The final track on Pier 43 is the bluesman's most emotional and vulnerable track yet, navigating a tale of loss, heartbreak, and perseverance. Filipowicz’s voice is hoarse with strained recall as subdued brass and mellow electric strings linger just above an instrumental foundation of bass kicks, tom hits, and keys. Throughout the 7-minute runtime of “Use My Imagination,” the morphing instrumental makes way for keyboard and guitar solos, each played with potent emotional conviction. Filipowicz’s refrain is soaked in pain, yet tinged with hope, as he croons, “Got to use my imagination, find a real good reason, to keep on keepin’ on.”

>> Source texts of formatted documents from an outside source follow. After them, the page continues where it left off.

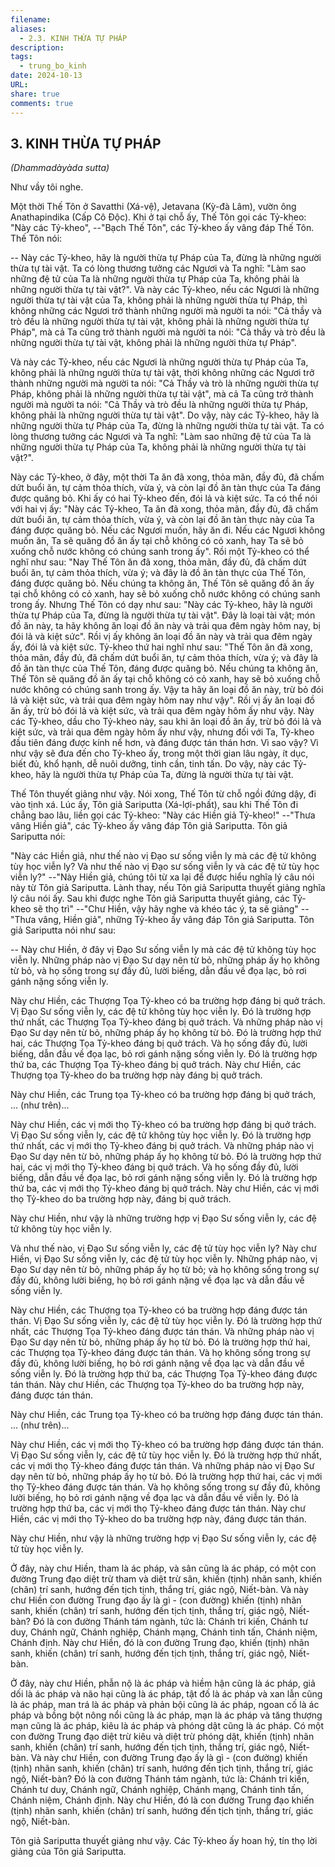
 ```yaml
---
filename: 
aliases:
  - 2.3. KINH THỪA TỰ PHÁP
description: 
tags:
  - trung_bo_kinh
date: 2024-10-13
URL: 
share: true
comments: true
---
```

## 3. KINH THỪA TỰ PHÁP  
_(Dhammadàyàda sutta)_

Như vầy tôi nghe.

Một thời Thế Tôn ở Savatthi (Xá-vệ), Jetavana (Kỳ-đà Lâm), vườn ông Anathapindika (Cấp Cô Ðộc). Khi ở tại chỗ ấy, Thế Tôn gọi các Tỷ-kheo: "Này các Tỷ-kheo", --"Bạch Thế Tôn", các Tỷ-kheo ấy vâng đáp Thế Tôn. Thế Tôn nói:

-- Này các Tỷ-kheo, hãy là người thừa tự Pháp của Ta, đừng là những người thừa tự tài vật. Ta có lòng thương tưởng các Ngươi và Ta nghĩ: "Làm sao những đệ tử của Ta là những người thừa tự Pháp của Ta, không phải là những người thừa tự tài vật?". Và này các Tỷ-kheo, nếu các Ngươi là những người thừa tự tài vật của Ta, không phải là những người thừa tự Pháp, thì không những các Ngươi trở thành những người mà người ta nói: "Cả thầy và trò đều là những người thừa tự tài vật, không phải là những người thừa tự Pháp", mà cả Ta cũng trở thành người mà người ta nói: "Cả thầy và trò đều là những người thừa tự tài vật, không phải là những người thừa tự Pháp".

Và này các Tỷ-kheo, nếu các Ngươi là những người thừa tự Pháp của Ta, không phải là những người thừa tự tài vật, thời không những các Ngươi trở thành những người mà người ta nói: "Cả Thầy và trò là những người thừa tự Pháp, không phải là những người thừa tự tài vật", mà cả Ta cũng trở thành người mà người ta nói: "Cả Thầy và trò đều là những người thừa tự Pháp, không phải là những người thừa tự tài vật". Do vậy, này các Tỷ-kheo, hãy là những người thừa tự Pháp của Ta, đừng là những người thừa tự tài vật. Ta có lòng thương tưởng các Ngươi và Ta nghĩ: "Làm sao những đệ tử của Ta là những người thừa tự Pháp của Ta, không phải là những người thừa tự tài vật?".

Này các Tỷ-kheo, ở đây, một thời Ta ăn đã xong, thỏa mãn, đầy đủ, đã chấm dứt buổi ăn, tự cảm thỏa thích, vừa ý, và còn lại đồ ăn tàn thực của Ta đáng được quăng bỏ. Khi ấy có hai Tỷ-kheo đến, đói lả và kiệt sức. Ta có thể nói với hai vị ấy: "Này các Tỷ-kheo, Ta ăn đã xong, thỏa mãn, đầy đủ, đã chấm dứt buổi ăn, tự cảm thỏa thích, vừa ý, và còn lại đồ ăn tàn thực này của Ta đáng được quăng bỏ. Nếu các Ngươi muốn, hãy ăn đi. Nếu các Ngươi không muốn ăn, Ta sẽ quăng đồ ăn ấy tại chỗ không có cỏ xanh, hay Ta sẽ bỏ xuống chỗ nước không có chúng sanh trong ấy". Rồi một Tỷ-kheo có thể nghĩ như sau: "Nay Thế Tôn ăn đã xong, thỏa mãn, đầy đủ, đã chấm dứt buổi ăn, tự cảm thỏa thích, vừa ý; và đây là đồ ăn tàn thực của Thế Tôn, đáng được quăng bỏ. Nếu chúng ta không ăn, Thế Tôn sẽ quăng đồ ăn ấy tại chỗ không có cỏ xanh, hay sẽ bỏ xuống chỗ nước không có chúng sanh trong ấy. Nhưng Thế Tôn có dạy như sau: "Này các Tỷ-kheo, hãy là người thừa tự Pháp của Ta, đừng là người thừa tự tài vật". Ðây là loại tài vật; món đồ ăn này, ta hãy không ăn loại đồ ăn này và trải qua đêm ngày hôm nay, bị đói lả và kiệt sức". Rồi vị ấy không ăn loại đồ ăn này và trải qua đêm ngày ấy, đói lả và kiệt sức. Tỷ-kheo thứ hai nghĩ như sau: "Thế Tôn ăn đã xong, thỏa mãn, đầy đủ, đã chấm dứt buổi ăn, tự cảm thỏa thích, vừa ý; và đây là đồ ăn tàn thực của Thế Tôn, đáng được quăng bỏ. Nếu chúng ta không ăn, Thế Tôn sẽ quăng đồ ăn ấy tại chỗ không có cỏ xanh, hay sẽ bỏ xuống chỗ nước không có chúng sanh trong ấy. Vậy ta hãy ăn loại đồ ăn này, trừ bỏ đói lả và kiệt sức, và trải qua đêm ngày hôm nay như vậy". Rồi vị ấy ăn loại đồ ăn ấy, trừ bỏ đói lả và kiệt sức, và trải qua đêm ngày hôm ấy như vậy. Này các Tỷ-kheo, dầu cho Tỷ-kheo này, sau khi ăn loại đồ ăn ấy, trừ bỏ đói lả và kiệt sức, và trải qua đêm ngày hôm ấy như vậy, nhưng đối với Ta, Tỷ-kheo đầu tiên đáng được kính nể hơn, và đáng được tán thán hơn. Vì sao vậy? Vì như vậy sẽ đưa đến cho Tỷ-kheo ấy, trong một thời gian lâu ngày, ít dục, biết đủ, khổ hạnh, dễ nuôi dưỡng, tinh cần, tinh tấn. Do vậy, này các Tỷ-kheo, hãy là người thừa tự Pháp của Ta, đừng là người thừa tự tài vật.

Thế Tôn thuyết giảng như vậy. Nói xong, Thế Tôn từ chỗ ngồi đứng dậy, đi vào tịnh xá. Lúc ấy, Tôn giả Sariputta (Xá-lợi-phất), sau khi Thế Tôn đi chẳng bao lâu, liền gọi các Tỷ-kheo: "Này các Hiền giả Tỷ-kheo!" --"Thưa vâng Hiền giả", các Tỷ-kheo ấy vâng đáp Tôn giả Sariputta. Tôn giả Sariputta nói:

"Này các Hiền giả, như thế nào vị Ðạo sư sống viễn ly mà các đệ tử không tùy học viễn ly? Và như thế nào vị Ðạo sư sống viễn ly và các đệ tử tùy học viễn ly?" --"Này Hiền giả, chúng tôi từ xa lại để được hiểu nghĩa lý câu nói này từ Tôn giả Sariputta. Lành thay, nếu Tôn giả Sariputta thuyết giảng nghĩa lý câu nói ấy. Sau khi được nghe Tôn giả Sariputta thuyết giảng, các Tỷ-kheo sẽ thọ trì" --"Chư Hiền, vậy hãy nghe và khéo tác ý, ta sẽ giảng" --"Thưa vâng, Hiền giả", những Tỷ-kheo ấy vâng đáp Tôn giả Sariputta. Tôn giả Sariputta nói như sau:

-- Này chư Hiền, ở đây vị Ðạo Sư sống viễn ly mà các đệ tử không tùy học viễn ly. Những pháp nào vị Ðạo Sư dạy nên từ bỏ, những pháp ấy họ không từ bỏ, và họ sống trong sự đầy đủ, lười biếng, dẫn đầu về đọa lạc, bỏ rơi gánh nặng sống viễn ly.

Này chư Hiền, các Thượng Tọa Tỷ-kheo có ba trường hợp đáng bị quở trách. Vị Ðạo Sư sống viễn ly, các đệ tử không tùy học viễn ly. Ðó là trường hợp thứ nhất, các Thượng Tọa Tỷ-kheo đáng bị quở trách. Và những pháp nào vị Ðạo Sư dạy nên từ bỏ, những pháp ấy họ không từ bỏ. Ðó là trường hợp thứ hai, các Thượng Tọa Tỷ-kheo đáng bị quở trách. Và họ sống đầy đủ, lười biếng, dẫn đầu về đọa lạc, bỏ rơi gánh nặng sống viễn ly. Ðó là trường hợp thứ ba, các Thượng Tọa Tỷ-kheo đáng bị quở trách. Này chư Hiền, các Thượng tọa Tỷ-kheo do ba trường hợp này đáng bị quở trách.

Này chư Hiền, các Trung tọa Tỷ-kheo có ba trường hợp đáng bị quở trách, ... (như trên)...

Này chư Hiền, các vị mới thọ Tỷ-kheo có ba trường hợp đáng bị quở trách. Vị Ðạo Sư sống viễn ly, các đệ tử không tùy học viễn ly. Ðó là trường hợp thứ nhất, các vị mới thọ Tỷ-kheo đáng bị quở trách. Và những pháp nào vị Ðạo Sư dạy nên từ bỏ, những pháp ấy họ không từ bỏ. Ðó là trường hợp thứ hai, các vị mới thọ Tỷ-kheo đáng bị quở trách. Và họ sống đầy đủ, lười biếng, dẫn đầu về đọa lạc, bỏ rơi gánh nặng sống viễn ly. Ðó là trường hợp thứ ba, các vị mới thọ Tỷ-kheo đáng bị quở trách. Này chư Hiền, các vị mới thọ Tỷ-kheo do ba trường hợp này, đáng bị quở trách.

Này chư Hiền, như vậy là những trường hợp vị Ðạo Sư sống viễn ly, các đệ tử không tùy học viễn ly.

Và như thế nào, vị Ðạo Sư sống viễn ly, các đệ tử tùy học viễn ly? Này chư Hiền, vị Ðạo Sư sống viễn ly, các đệ tử tùy học viễn ly. Những pháp nào, vị Ðạo Sư dạy nên từ bỏ, những pháp ấy họ từ bỏ; và họ không sống trong sự đầy đủ, không lười biếng, họ bỏ rơi gánh nặng về đọa lạc và dẫn đầu về sống viễn ly.

Này chư Hiền, các Thượng tọa Tỷ-kheo có ba trường hợp đáng được tán thán. Vị Ðạo Sư sống viễn ly, các đệ tử tùy học viễn ly. Ðó là trường hợp thứ nhất, các Thượng Tọa Tỷ-kheo đáng được tán thán. Và những pháp nào vị Ðạo Sư dạy nên từ bỏ, những pháp ấy họ từ bỏ. Ðó là trường hợp thứ hai, các Thượng tọa Tỷ-kheo đáng được tán thán. Và họ không sống trong sự đầy đủ, không lười biếng, họ bỏ rơi gánh nặng về đọa lạc và dẫn đầu về sống viễn ly. Ðó là trường hợp thứ ba, các Thượng Tọa Tỷ-kheo đáng được tán thán. Này chư Hiền, các Thượng tọa Tỷ-kheo do ba trường hợp này, đáng được tán thán.

Này chư Hiền, các Trung tọa Tỷ-kheo có ba trường hợp đáng được tán thán. ... (như trên)...

Này chư Hiền, các vị mới thọ Tỷ-kheo có ba trường hợp đáng được tán thán. Vị Ðạo Sư sống viễn ly, các đệ tử tùy học viễn ly. Ðó là trường hợp thứ nhất, các vị mới thọ Tỷ-kheo đáng được tán thán. Và những pháp nào vị Ðạo Sư dạy nên từ bỏ, những pháp ấy họ từ bỏ. Ðó là trường hợp thứ hai, các vị mới thọ Tỷ-kheo đáng được tán thán. Và họ không sống trong sự đầy đủ, không lười biếng, họ bỏ rơi gánh nặng về đọa lạc và dẫn đầu về viễn ly. Ðó là trường hợp thứ ba, các vị mới thọ Tỷ-kheo đáng được tán thán. Này chư Hiền, các vị mới thọ Tỷ-kheo do ba trường hợp này, đáng được tán thán.

Này chư Hiền, như vậy là những trường hợp vị Ðạo Sư sống viễn ly, các đệ tử tùy học viễn ly.

Ở đây, này chư Hiền, tham là ác pháp, và sân cũng là ác pháp, có một con đường Trung đạo diệt trừ tham và diệt trừ sân, khiến (tịnh) nhãn sanh, khiến (chân) trí sanh, hướng đến tịch tịnh, thắng trí, giác ngộ, Niết-bàn. Và này chư Hiền con đường Trung đạo ấy là gì - (con đường) khiến (tịnh) nhãn sanh, khiến (chân) trí sanh, hướng đến tịch tịnh, thắng trí, giác ngộ, Niết-bàn? Ðó là con đường Thánh tám ngành, tức là: Chánh tri kiến, Chánh tư duy, Chánh ngữ, Chánh nghiệp, Chánh mạng, Chánh tinh tấn, Chánh niệm, Chánh định. Này chư Hiền, đó là con đường Trung đạo, khiến (tịnh) nhãn sanh, khiến (chân) trí sanh, hướng đến tịch tịnh, thắng trí, giác ngộ, Niết-bàn.

Ở đây, này chư Hiền, phẫn nộ là ác pháp và hiềm hận cũng là ác pháp, giả dối là ác pháp và não hại cũng là ác pháp, tật đố là ác pháp và xan lẫn cũng là ác pháp, man trá là ác pháp và phản bội cũng là ác pháp, ngoan cố là ác pháp và bồng bột nông nổi cũng là ác pháp, mạn là ác pháp và tăng thượng mạn cũng là ác pháp, kiêu là ác pháp và phóng dật cũng là ác pháp. Có một con đường Trung đạo diệt trừ kiêu và diệt trừ phóng dật, khiến (tịnh) nhãn sanh, khiến (chân) trí sanh, hướng đến tịch tịnh, thắng trí, giác ngộ, Niết-bàn. Và này chư Hiền, con đường Trung đạo ấy là gì - (con đường) khiến (tịnh) nhãn sanh, khiến (chân) trí sanh, hướng đến tịch tịnh, thắng trí, giác ngộ, Niết-bàn? Ðó là con đường Thánh tám ngành, tức là: Chánh tri kiến, Chánh tư duy, Chánh ngữ, Chánh nghiệp, Chánh mạng, Chánh tinh tấn, Chánh niệm, Chánh định. Này chư Hiền, đó là con đường Trung đạo khiến (tịnh) nhãn sanh, khiến (chân) trí sanh, hướng đến tịch tịnh, thắng trí, giác ngộ, Niết-bàn.

Tôn giả Sariputta thuyết giảng như vậy. Các Tỷ-kheo ấy hoan hỷ, tín thọ lời giảng của Tôn giả Sariputta.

Pier 43 is a personal record that features the ups and downs of a classic bluesman. Those ups and downs can be spotted throughout the tracklist with the occasional unsavory vocal performance or half-boiled concept. Tracks such as “When I Get to Town” or “Humdinger” suffer from those very drawbacks, with moments of undecipherable ramblings and surface-level, redundant writing. “Poor Mans Throne” features some of Filipowicz’s most angry and politically charged lyrics on the record; however, the blues veteran’s singing is indifferent and seemingly unconvinced of the narrative being portrayed.
Despite the sprinkling of mishaps throughout Pier 43, Filipowicz continues to cement himself throughout the record as a truly remarkable and timeless guitarist. It is impossible to doubt the bluesman's capabilities on his instrument; every effortlessly executed riff reminds the listener why Filipowicz is, and will always be, an integral figure in Chicago blues.